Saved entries
▬▬▬

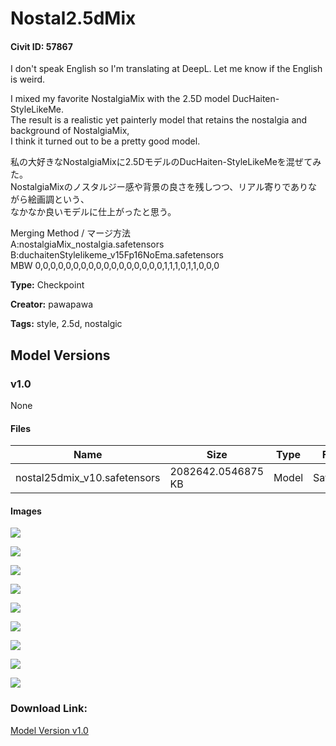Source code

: # Nostal2.5dMix

#### Civit ID: 57867

<p>I don't speak English so I'm translating at DeepL. Let me know if the English is weird.</p><p></p><p>I mixed my favorite NostalgiaMix with the 2.5D model DucHaiten-StyleLikeMe.<br />The result is a realistic yet painterly model that retains the nostalgia and background of NostalgiaMix,<br />I think it turned out to be a pretty good model.</p><p></p><p>私の大好きなNostalgiaMixに2.5DモデルのDucHaiten-StyleLikeMeを混ぜてみた。<br />NostalgiaMixのノスタルジー感や背景の良さを残しつつ、リアル寄りでありながら絵画調という、<br />なかなか良いモデルに仕上がったと思う。</p><p></p><p>Merging Method / マージ方法<br />A:nostalgiaMix_nostalgia.safetensors<br />B:duchaitenStylelikeme_v15Fp16NoEma.safetensors<br />MBW 0,0,0,0,0,0,0,0,0,0,0,0,0,0,0,0,0,1,1,1,0,1,1,0,0,0</p>

**Type:** Checkpoint

**Creator:** pawapawa

**Tags:** style, 2.5d, nostalgic

## Model Versions

### v1.0

None

#### Files

| Name | Size | Type | Format | Download Url | AutoV1 | AutoV2 | SHA256 | CRC32 | BLAKE3 |
| --- | --- | --- | --- | --- | --- | --- | --- | --- | --- |
| nostal25dmix_v10.safetensors | 2082642.0546875 KB | Model | SafeTensor | https://civitai.com/api/download/models/62309 | 43205F37 | A5F4610346 | A5F4610346F3516C7FC878724446D662E9B1954B2A098E7CDF3A16B8C7C27156 | 0F737B02 | FCA5C6535B76D2AF268B399D9E2216CB89D0E30BF970DB8646795AF8941C1E88 |

#### Images

<p><img src="https://image.civitai.com/xG1nkqKTMzGDvpLrqFT7WA/1dee6c61-1318-4f32-908d-d34d103ef482/width=450/685178.jpeg" /></p>

<p><img src="https://image.civitai.com/xG1nkqKTMzGDvpLrqFT7WA/99a3e4a8-0017-49ab-993d-ca5f6089325f/width=450/685258.jpeg" /></p>

<p><img src="https://image.civitai.com/xG1nkqKTMzGDvpLrqFT7WA/27ce5a35-45cc-463d-a069-493201ed8fbf/width=450/685212.jpeg" /></p>

<p><img src="https://image.civitai.com/xG1nkqKTMzGDvpLrqFT7WA/5651c3e1-3b62-446b-9019-53fd830dcaf1/width=450/685412.jpeg" /></p>

<p><img src="https://image.civitai.com/xG1nkqKTMzGDvpLrqFT7WA/f1265c50-3c2a-472a-8af6-5d43ca2c78d8/width=450/685210.jpeg" /></p>

<p><img src="https://image.civitai.com/xG1nkqKTMzGDvpLrqFT7WA/b7bed78d-0132-438d-afef-4dabee7b9ffa/width=450/685313.jpeg" /></p>

<p><img src="https://image.civitai.com/xG1nkqKTMzGDvpLrqFT7WA/c78e18bb-b3d0-4ded-934a-f9d5f27801d9/width=450/686400.jpeg" /></p>

<p><img src="https://image.civitai.com/xG1nkqKTMzGDvpLrqFT7WA/a727fb1e-5358-4489-9f4d-6ac319f3867a/width=450/687347.jpeg" /></p>

<p><img src="https://image.civitai.com/xG1nkqKTMzGDvpLrqFT7WA/e87fc849-da34-4236-8824-e7ac669d8be2/width=450/687662.jpeg" /></p>

### Download Link:

[Model Version v1.0](https://civitai.com/api/download/models/62309)

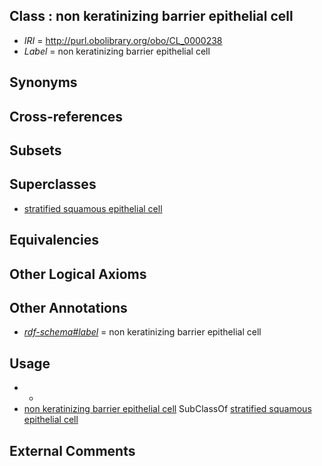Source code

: 
## Class : non keratinizing barrier epithelial cell

 * *IRI* = http://purl.obolibrary.org/obo/CL_0000238
 * *Label* = non keratinizing barrier epithelial cell

## Synonyms


## Cross-references


## Subsets


## Superclasses

 * [stratified squamous epithelial cell](../../CL/40/CL_0000240.md)

## Equivalencies


## Other Logical Axioms


## Other Annotations

 * *[rdf-schema#label](../../el/rdf-schema#label.md)* = non keratinizing barrier epithelial cell

## Usage

 * -
 * [non keratinizing barrier epithelial cell](../../CL/38/CL_0000238.md) SubClassOf [stratified squamous epithelial cell](../../CL/40/CL_0000240.md)

## External Comments

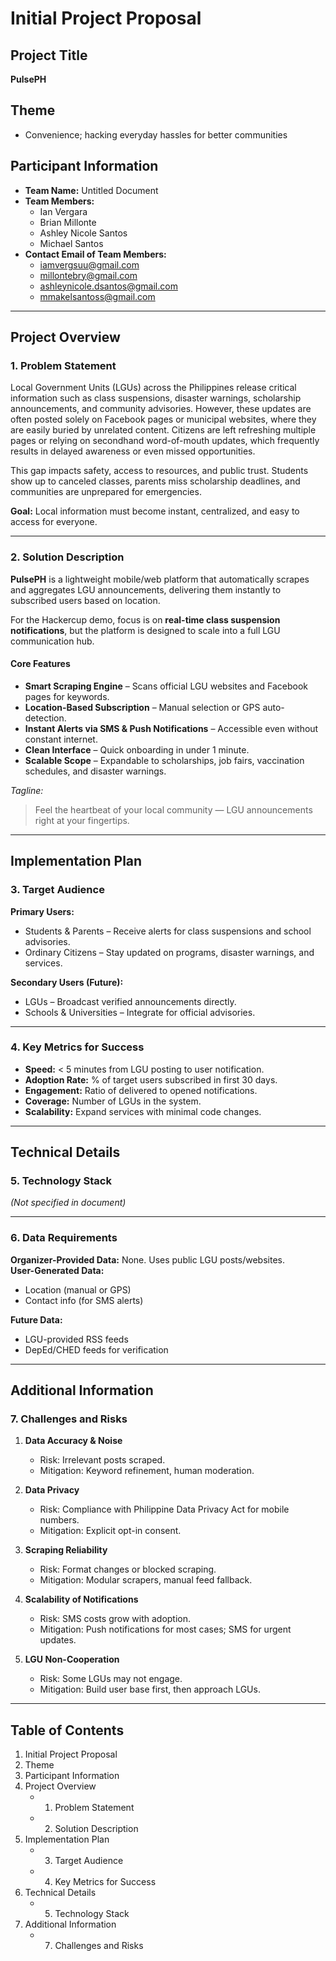 # Initial Project Proposal

## Project Title

**PulsePH**

## Theme

- Convenience; hacking everyday hassles for better communities

## Participant Information

- **Team Name:** Untitled Document
- **Team Members:**
  - Ian Vergara
  - Brian Millonte
  - Ashley Nicole Santos
  - Michael Santos
- **Contact Email of Team Members:**
  - iamvergsuu@gmail.com
  - millontebry@gmail.com
  - ashleynicole.dsantos@gmail.com
  - mmakelsantoss@gmail.com

---

## Project Overview

### 1. Problem Statement

Local Government Units (LGUs) across the Philippines release critical information such as class suspensions, disaster warnings, scholarship announcements, and community advisories. However, these updates are often posted solely on Facebook pages or municipal websites, where they are easily buried by unrelated content. Citizens are left refreshing multiple pages or relying on secondhand word-of-mouth updates, which frequently results in delayed awareness or even missed opportunities.

This gap impacts safety, access to resources, and public trust. Students show up to canceled classes, parents miss scholarship deadlines, and communities are unprepared for emergencies.

**Goal:** Local information must become instant, centralized, and easy to access for everyone.

---

### 2. Solution Description

**PulsePH** is a lightweight mobile/web platform that automatically scrapes and aggregates LGU announcements, delivering them instantly to subscribed users based on location.

For the Hackercup demo, focus is on **real-time class suspension notifications**, but the platform is designed to scale into a full LGU communication hub.

#### Core Features

- **Smart Scraping Engine** – Scans official LGU websites and Facebook pages for keywords.
- **Location-Based Subscription** – Manual selection or GPS auto-detection.
- **Instant Alerts via SMS & Push Notifications** – Accessible even without constant internet.
- **Clean Interface** – Quick onboarding in under 1 minute.
- **Scalable Scope** – Expandable to scholarships, job fairs, vaccination schedules, and disaster warnings.

_Tagline:_

> Feel the heartbeat of your local community — LGU announcements right at your fingertips.

---

## Implementation Plan

### 3. Target Audience

**Primary Users:**

- Students & Parents – Receive alerts for class suspensions and school advisories.
- Ordinary Citizens – Stay updated on programs, disaster warnings, and services.

**Secondary Users (Future):**

- LGUs – Broadcast verified announcements directly.
- Schools & Universities – Integrate for official advisories.

---

### 4. Key Metrics for Success

- **Speed:** < 5 minutes from LGU posting to user notification.
- **Adoption Rate:** % of target users subscribed in first 30 days.
- **Engagement:** Ratio of delivered to opened notifications.
- **Coverage:** Number of LGUs in the system.
- **Scalability:** Expand services with minimal code changes.

---

## Technical Details

### 5. Technology Stack

_(Not specified in document)_

---

### 6. Data Requirements

**Organizer-Provided Data:** None. Uses public LGU posts/websites.  
**User-Generated Data:**

- Location (manual or GPS)
- Contact info (for SMS alerts)

**Future Data:**

- LGU-provided RSS feeds
- DepEd/CHED feeds for verification

---

## Additional Information

### 7. Challenges and Risks

1. **Data Accuracy & Noise**

   - Risk: Irrelevant posts scraped.
   - Mitigation: Keyword refinement, human moderation.

2. **Data Privacy**

   - Risk: Compliance with Philippine Data Privacy Act for mobile numbers.
   - Mitigation: Explicit opt-in consent.

3. **Scraping Reliability**

   - Risk: Format changes or blocked scraping.
   - Mitigation: Modular scrapers, manual feed fallback.

4. **Scalability of Notifications**

   - Risk: SMS costs grow with adoption.
   - Mitigation: Push notifications for most cases; SMS for urgent updates.

5. **LGU Non-Cooperation**
   - Risk: Some LGUs may not engage.
   - Mitigation: Build user base first, then approach LGUs.

---

## Table of Contents

1. Initial Project Proposal
2. Theme
3. Participant Information
4. Project Overview
   - 1. Problem Statement
   - 2. Solution Description
5. Implementation Plan
   - 3. Target Audience
   - 4. Key Metrics for Success
6. Technical Details
   - 5. Technology Stack
7. Additional Information
   - 7. Challenges and Risks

▬▬▬

#### EXERCISE AIM:
What this exercise asks for is every line of the data above with the word "posts".

#### SOLUTION TO THIS EXERCISE:
**Organizer-Provided Data:** None. Uses public LGU posts/websites.  
   - Risk: Irrelevant posts scraped.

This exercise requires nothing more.